Image of a rockfish nestled inside a barrel sponge captured Oceana's ocean floor expedition.
Image of a rockfish nestled inside a barrel sponge captured Oceana's ocean floor expedition.

Miles off the Oregon Coast, sponges and corals believed to be hundreds of years old line the ocean floor.

In August, Portlander Ben Enticknap led a weeklong expedition to capture images of such underappreciated sea life, to make a case for protecting it from bottomfish trawlers whose gear scrapes the ocean floor.

Using high-definition video from a remote-controlled submersible vehicle, the Oceana advocacy group captured footage where cameras had never been.

“We saw areas that looked like they were already tilled up,” with no signs of invertebrates one would expect, says Enticknap, guessing those were areas recently fished by trawlers. But other areas were rich with sponges, corals and bottomfish, he says. “Almost every sponge that we saw had rockfish nestled inside of them and around them.”

Now Enticknap and his colleagues will try to convince federal regulators the ancient sea life is “essential fish habitat,” and worth preserving with new trawling limits. In tandem with the Ocean Conservancy and Natural Resources Defense Council, Oceana will ask federal regulators next month to bar trawling in 12 new areas off Oregon, totaling 1,300 square miles offshore from Tillamook, Lincoln City, Newport and Yachats. It’s part of a bigger proposal, and one of eight total, going before the Portland-based Pacific Fisheries Management Council, a federal agency that regulates fishing off the entire West Coast.

Still under study

The 14-member fisheries council meets Nov. 1 to 7 in Costa Mesa, Calif., where it could decide whether to launch a formal process to expand essential fish habitat off the West Coast.
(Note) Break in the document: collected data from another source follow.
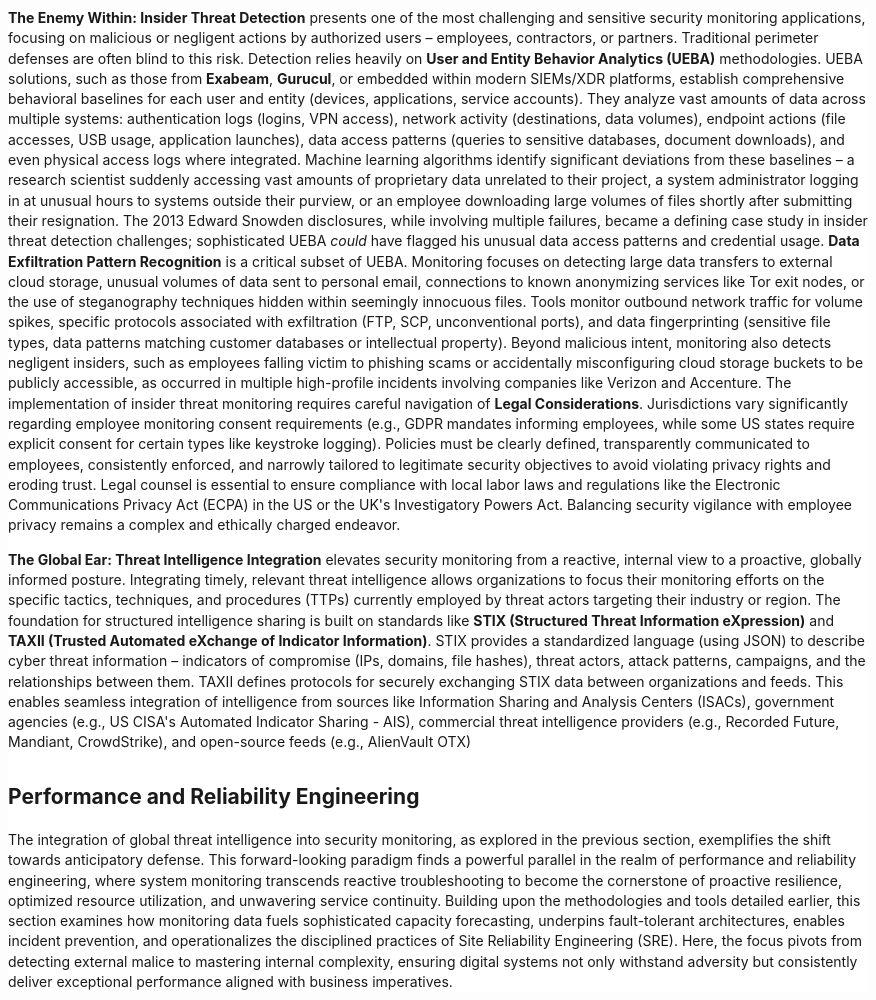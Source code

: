 **The Enemy Within: Insider Threat Detection** presents one of the most challenging and sensitive security monitoring applications, focusing on malicious or negligent actions by authorized users – employees, contractors, or partners. Traditional perimeter defenses are often blind to this risk. Detection relies heavily on **User and Entity Behavior Analytics (UEBA)** methodologies. UEBA solutions, such as those from **Exabeam**, **Gurucul**, or embedded within modern SIEMs/XDR platforms, establish comprehensive behavioral baselines for each user and entity (devices, applications, service accounts). They analyze vast amounts of data across multiple systems: authentication logs (logins, VPN access), network activity (destinations, data volumes), endpoint actions (file accesses, USB usage, application launches), data access patterns (queries to sensitive databases, document downloads), and even physical access logs where integrated. Machine learning algorithms identify significant deviations from these baselines – a research scientist suddenly accessing vast amounts of proprietary data unrelated to their project, a system administrator logging in at unusual hours to systems outside their purview, or an employee downloading large volumes of files shortly after submitting their resignation. The 2013 Edward Snowden disclosures, while involving multiple failures, became a defining case study in insider threat detection challenges; sophisticated UEBA *could* have flagged his unusual data access patterns and credential usage. **Data Exfiltration Pattern Recognition** is a critical subset of UEBA. Monitoring focuses on detecting large data transfers to external cloud storage, unusual volumes of data sent to personal email, connections to known anonymizing services like Tor exit nodes, or the use of steganography techniques hidden within seemingly innocuous files. Tools monitor outbound network traffic for volume spikes, specific protocols associated with exfiltration (FTP, SCP, unconventional ports), and data fingerprinting (sensitive file types, data patterns matching customer databases or intellectual property). Beyond malicious intent, monitoring also detects negligent insiders, such as employees falling victim to phishing scams or accidentally misconfiguring cloud storage buckets to be publicly accessible, as occurred in multiple high-profile incidents involving companies like Verizon and Accenture. The implementation of insider threat monitoring requires careful navigation of **Legal Considerations**. Jurisdictions vary significantly regarding employee monitoring consent requirements (e.g., GDPR mandates informing employees, while some US states require explicit consent for certain types like keystroke logging). Policies must be clearly defined, transparently communicated to employees, consistently enforced, and narrowly tailored to legitimate security objectives to avoid violating privacy rights and eroding trust. Legal counsel is essential to ensure compliance with local labor laws and regulations like the Electronic Communications Privacy Act (ECPA) in the US or the UK's Investigatory Powers Act. Balancing security vigilance with employee privacy remains a complex and ethically charged endeavor.

**The Global Ear: Threat Intelligence Integration** elevates security monitoring from a reactive, internal view to a proactive, globally informed posture. Integrating timely, relevant threat intelligence allows organizations to focus their monitoring efforts on the specific tactics, techniques, and procedures (TTPs) currently employed by threat actors targeting their industry or region. The foundation for structured intelligence sharing is built on standards like **STIX (Structured Threat Information eXpression)** and **TAXII (Trusted Automated eXchange of Indicator Information)**. STIX provides a standardized language (using JSON) to describe cyber threat information – indicators of compromise (IPs, domains, file hashes), threat actors, attack patterns, campaigns, and the relationships between them. TAXII defines protocols for securely exchanging STIX data between organizations and feeds. This enables seamless integration of intelligence from sources like Information Sharing and Analysis Centers (ISACs), government agencies (e.g., US CISA's Automated Indicator Sharing - AIS), commercial threat intelligence providers (e.g., Recorded Future, Mandiant, CrowdStrike), and open-source feeds (e.g., AlienVault OTX)

## Performance and Reliability Engineering

The integration of global threat intelligence into security monitoring, as explored in the previous section, exemplifies the shift towards anticipatory defense. This forward-looking paradigm finds a powerful parallel in the realm of performance and reliability engineering, where system monitoring transcends reactive troubleshooting to become the cornerstone of proactive resilience, optimized resource utilization, and unwavering service continuity. Building upon the methodologies and tools detailed earlier, this section examines how monitoring data fuels sophisticated capacity forecasting, underpins fault-tolerant architectures, enables incident prevention, and operationalizes the disciplined practices of Site Reliability Engineering (SRE). Here, the focus pivots from detecting external malice to mastering internal complexity, ensuring digital systems not only withstand adversity but consistently deliver exceptional performance aligned with business imperatives.
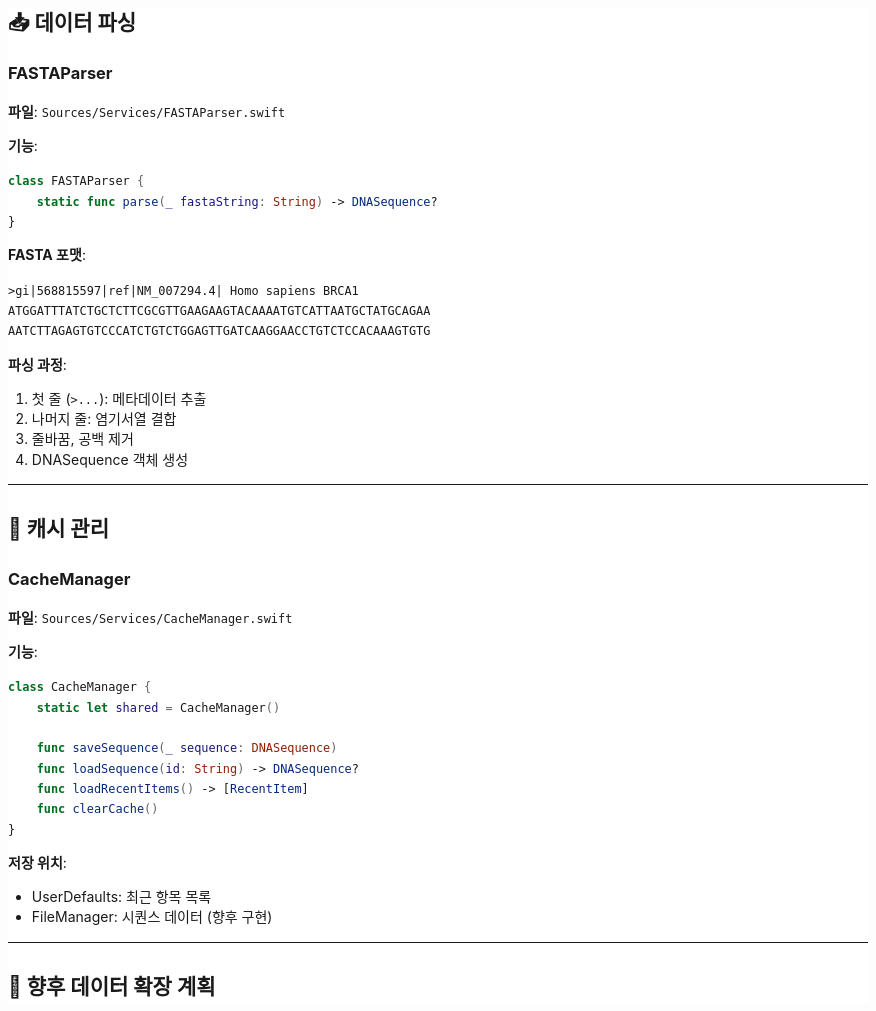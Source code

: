 
## 📥 데이터 파싱

### FASTAParser
**파일**: `Sources/Services/FASTAParser.swift`

**기능**:
```swift
class FASTAParser {
    static func parse(_ fastaString: String) -> DNASequence?
}
```

**FASTA 포맷**:
```fasta
>gi|568815597|ref|NM_007294.4| Homo sapiens BRCA1
ATGGATTTATCTGCTCTTCGCGTTGAAGAAGTACAAAATGTCATTAATGCTATGCAGAA
AATCTTAGAGTGTCCCATCTGTCTGGAGTTGATCAAGGAACCTGTCTCCACAAAGTGTG
```

**파싱 과정**:
1. 첫 줄 (`>...`): 메타데이터 추출
2. 나머지 줄: 염기서열 결합
3. 줄바꿈, 공백 제거
4. DNASequence 객체 생성

---

## 💾 캐시 관리

### CacheManager
**파일**: `Sources/Services/CacheManager.swift`

**기능**:
```swift
class CacheManager {
    static let shared = CacheManager()
    
    func saveSequence(_ sequence: DNASequence)
    func loadSequence(id: String) -> DNASequence?
    func loadRecentItems() -> [RecentItem]
    func clearCache()
}
```

**저장 위치**:
- UserDefaults: 최근 항목 목록
- FileManager: 시퀀스 데이터 (향후 구현)

---

## 🔮 향후 데이터 확장 계획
Gway Kirchner, who represents Oregon on the fisheries council, says the state has a “very open mind” about the Oceana and other proposals.

Brad Pettinger, director of the Oregon Trawl Commission, leads a committee charged with reviewing the eight proposals and making a recommendation to the fisheries council. The former commercial fisherman is skeptical of new trawling restrictions.

“I could take you out and show you video of the bottom and you would have a very hard time saying it was bottom-trawled or not,” Pettinger says.

Some environmentalists unfairly demonize trawlers and liken their impact to forest clear cutting, he says.

But trawlers have been fishing the same spots for the last half-century, Pettinger says. “Fish go back to the same spots every week, or every month,” he says, evidence their habitat hasn’t been destroyed.

Heck, he says, if you put a five-gallon metal drum under the water, fish would go there too. “To say that coral or sponge is essential fish habitat, I don’t think there’s much correlation there.”

Oregon stake

Oregon is home to the largest number of trawlers on the West Coast, fishing out of Astoria, Coos Bay, Newport and Brookings. They catch about $20 million worth of sole, black cod, whiting, sablefish, skate, rockfish and other bottomfish a year, Pettinger says, plus maybe $18 million worth of whiting, which is largely caught slightly above the ocean floor. They account for 60 percent of the West Coast groundfish catch, he says.

In 1996, Congress required regulators to identify and protect essential fish habitat. In 2005, the Pacific Fisheries Management Council declared large swaths of water off-limits to trawling, including 58,000 square miles off Oregon. Now it’s revisiting the issue.

Most of the waters closed in 2005 weren’t being fished, but Oceana’s new proposal could bar fishing on up to 6.5 percent of the grounds trawled by Oregon’s bottomfish and shrimp fleets, Enticknap says. However, he points out, there wouldn’t be any new catch limits, so fishers could catch the same amount as before, in slightly reduced territory.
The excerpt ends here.